Chrissie Perry has created a page where children can send notes to Penelope Penelope, the most popular character from her children's books. When children send in their letters, Chrissie publishes them on her website, which is accessible to all.
Let the hassle of hiring you to conduct school visits.
Teachers at schools are always seeking speakers, particularly around Book Week. Include a page on your website that outlines your speaking events in depth. Children's authors don't want to sound like a salesperson. Your bookings could be more effective if you think like a salesperson.
Speaking events at school are usually connected to a particular theme or course. Authors of books are also librarians across all levels of the year. Make sure that teachers and librarians know that your book or workshop corresponds to the curriculum of schools and which year levels it is appropriate for.
Create content that can be shared with many different types of
If you're an artist, your website isn't only for kids, teachers, and parents. It's for prospective customers, Publishers, and other authors.
Incorporating your work-in-progress drawings will give people an incentive to follow you and gives them an insight into your work. Allow people to access your workspace. The illustrator and author from Melbourne, Anne Ryan, produced a video that invites visitors to visit her workspace.
"I created the video to draw the attention of publishers by displaying my professional dedication to my profession as an illustrator/author."

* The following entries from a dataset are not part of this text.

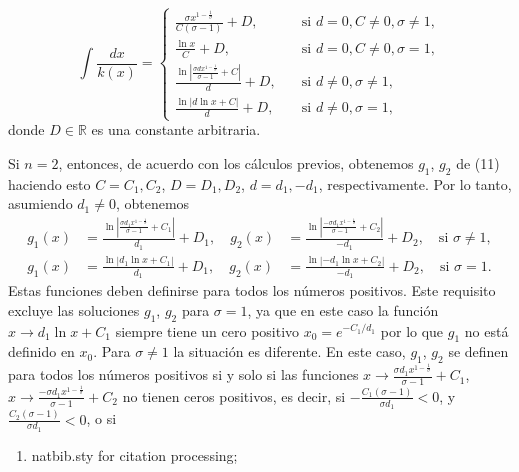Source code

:\documentclass[a4paper,fleqn]{cas-dc}
\begin{document}
\begin{equation}
\int\frac{dx}{k\left(x\right)}=
\begin{cases}
\frac{\sigma x^{1-\frac{1}{\sigma}}}{C\left(\sigma-1\right)}+D,\quad&\text{si }d=0,C\neq0,\sigma\neq1,\\
\frac{\ln x}{C}+D,\quad&\text{si }d=0,C\neq0,\sigma=1,\\
\frac{\ln\left|\frac{\sigma dx^{1-\frac{1}{\sigma}}}{\sigma-1}+C\right|}{d}+D,\quad&\text{si }d\neq0,\sigma\neq1,\\
\frac{\ln\left|d\ln x+C\right|}{d}+D,\quad&\text{si }d\neq0,\sigma=1,
\end{cases}
\end{equation}
donde $D\in\mathds{R}$ es una constante arbitraria.

Si $n=2$, entonces, de acuerdo con los cálculos previos, obtenemos $g_{1}$, $g_{2}$ de (11) haciendo esto $C=C_{1},C_{2}$, $D=D_{1},D_{2}$, $d=d_{1},-d_{1}$, respectivamente. Por lo tanto, asumiendo $d_{1}\neq0$, obtenemos
\begin{align*}
g_{1}\left(x\right)
&=\frac{\ln\left|\frac{\sigma d_{1}x^{1-\frac{1}{\sigma}}}{\sigma-1}+C_{1}\right|}{d_{1}}+D_{1},\quad
g_{2}\left(x\right)
&=\frac{\ln\left|\frac{-\sigma d_{1}x^{1-\frac{1}{\sigma}}}{\sigma-1}+C_{2}\right|}{-d_{1}}+D_{2},\quad\text{si }\sigma\neq1,\\
g_{1}\left(x\right)
&=\frac{\ln\left|d_{1}\ln x+C_{1}\right|}{d_{1}}+D_{1},\quad
g_{2}\left(x\right)
&=\frac{\ln\left|-d_{1}\ln x+C_{2}\right|}{-d_{1}}+D_{2},\quad\text{si }\sigma=1.
\end{align*}
Estas funciones deben definirse para todos los números positivos. Este requisito excluye las soluciones $g_{1}$, $g_{2}$ para $\sigma=1$, ya que en este caso la función $x\rightarrow d_{1}\ln x+C_{1}$ siempre tiene un cero positivo $x_{0}=e^{-C_{1}/d_{1}}$ por lo que $g_{1}$ no está definido en $x_{0}$. Para $\sigma\neq1$ la situación es diferente. En este caso, $g_{1}$, $g_{2}$ se definen para todos los números positivos si y solo si las funciones $x\rightarrow\frac{\sigma d_{1}x^{1-\frac{1}{\sigma}}}{\sigma-1}+C_{1}$, $x\rightarrow\frac{-\sigma d_{1}x^{1-\frac{1}{\sigma}}}{\sigma-1}+C_{2}$ no tienen ceros positivos, es decir, si $-\frac{C_{1}\left(\sigma-1\right)}{\sigma d_{1}}<0$, y $\frac{C_{2}\left(\sigma-1\right)}{\sigma d_{1}}<0$, o si
\begin{enumerate}
\itemsep=0pt
\item {natbib.sty} for citation processing;
\end{enumerate}
\end{document}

"Through my experience in the schools, I was able to see that teachers were seeking small grabs of information to give to their students that wouldn't be a lengthy session."
"Students are fascinated by the research they can do on YouTube. Videos are accessible and can quickly provide information using this video platform ."
By investing some time in the video, Anne could create an educational piece that inspires children, aids schools to book school visits, and earns more illustration commissions.
"The film has proven to be an extremely successful tool in increasing my visibility and promoting my work on various media."
Children love music. You can add a soundtrack to your book or website.
Emily has a song specifically written for her book "The Side'. Side', performed by Tim Reid and Emma Heeney. Tim gives guitar instruction to help you master the basics of chords and strumming. The lyrics, as well as the guitar chords, are at The back of this book.
Be clear about the principles that drive your work.
Another segment of your market could be parents who buy the books they want for their kids and their friends.
Simon Sinek, author, and motivational speaker suggests that people buy from what they believe in, not the things they sell. Subtly, weave your beliefs into your biographical details. If you can present your worldview and values to like-minded people, they will be drawn to your work. Parents don't buy books to entertain their children. They are valuable tools for children's development and teach them valuable life lessons.